Myth 4: Hand dryers are effective in killing the new coronavirus

Hand dryers are not effective in killing the 2019-nCoV. To protect yourself against the new coronavirus, you should frequently clean your hands with an alcohol-based hand rub or wash them with soap and water. Once your hands are cleaned, you should dry them thoroughly by using paper towels or a warm air dryer.

Myth 5: Thermal scanners are effective in detecting people infected with the new coronavirus

Thermal scanners are effective in detecting people who have developed a fever (i.e. have a higher than normal body temperature) because of infection with the new coronavirus.

However, they cannot detect people who are infected but are not yet sick with a fever. This is because it takes between 2 and 10 days before people who are infected become sick and develop a fever.

Myth 6: Spraying alcohol or chlorine all over your body kills the new coronavirus

Spraying alcohol or chlorine all over your body will not kill viruses that have already entered your body. Spraying such substances can be harmful to clothes or mucous membranes (i.e. eyes, mouth). Be aware that both alcohol and chlorine can be useful to disinfect surfaces, but they need to be used under appropriate recommendations.

Myth 7: It is unsafe to receive a letter or a package from China

People receiving packages from China are not at risk of contracting the new coronavirus. In general, because of poor survivability of these coronaviruses on surfaces, there is likely a very low risk of spread from products or packaging that are shipped over a period of days or weeks at ambient temperatures. Currently, there is no evidence to support the transmission of COVID-19 associated with imported goods.

Myth 8: Pets can spread the new coronavirus (2019-nCoV)

At present, there is no evidence that companion animals/pets such as dogs or cats can be infected with the new coronavirus. However, it is always a good idea to wash your hands with soap and water after being around pets or other animals. This protects you against various common bacteria such as E.coli and Salmonella that can pass between pets and humans.

Also, ff you are infected with COVID-19, avoid contact with your pet, including petting, snuggling, being kissed or licked, and sharing food.

Myth 9: Vaccines against pneumonia can protect against the new coronavirus

Vaccines against pneumonia, such as pneumococcal vaccine and Haemophilus influenza type B (Hib) vaccine, do not provide protection against the new coronavirus.

The virus is so new and different that it needs its own vaccine. Researchers are trying to develop a vaccine against 2019-nCoV, and WHO is supporting their efforts. Although these vaccines are not effective against 2019-nCoV, vaccination against respiratory illnesses is highly recommended to protect your health.

Myth 10: Eating garlic helps prevent infection with the new coronavirus

Garlic is a healthy food that may have some antimicrobial properties. However, there is no evidence from the current outbreak that eating garlic has protected people from the new coronavirus.

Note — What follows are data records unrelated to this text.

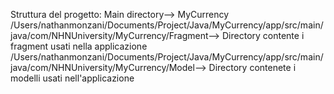 Struttura del progetto:
Main directory--> MyCurrency
/Users/nathanmonzani/Documents/Project/Java/MyCurrency/app/src/main/java/com/NHNUniversity/MyCurrency/Fragment--> Directory contente i fragment usati nella applicazione
/Users/nathanmonzani/Documents/Project/Java/MyCurrency/app/src/main/java/com/NHNUniversity/MyCurrency/Model--> Directory contenete i modelli usati nell'applicazione
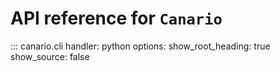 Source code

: <!--
SPDX-FileCopyrightText: 2024 Stuart Ellis <stuart@stuartellis.name>

SPDX-License-Identifier: MIT
-->

# API reference for `Canario`

::: canario.cli
    handler: python
    options:
      show_root_heading: true
      show_source: false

Myth 11: Warm weather will stop the outbreak of COVID-19

It is not yet known whether weather and temperature impact the spread of COVID-19. Some other viruses, like the common cold and flu, spread more during cold weather months but that does not mean it is impossible to become sick with these viruses during other months. At this time, it is not known whether the spread of COVID-19 will decrease when the weather becomes warmer. There is much more to learn about the transmissibility, severity, and other features associated with COVID-19 and investigations are ongoing.

Myth 12: Coronavirus can spread through food, including refrigerated food

Currently, there is no evidence to support the transmission of COVID-19 associated with food. Before preparing or eating food it is important to always wash your hands with soap and water for 20 seconds for general food safety.

It may be possible that a person can get COVID-19 by touching a surface or object that has the virus on it and then touching their own mouth, nose, or possibly their eyes, but this is not thought to be the main way the virus spreads.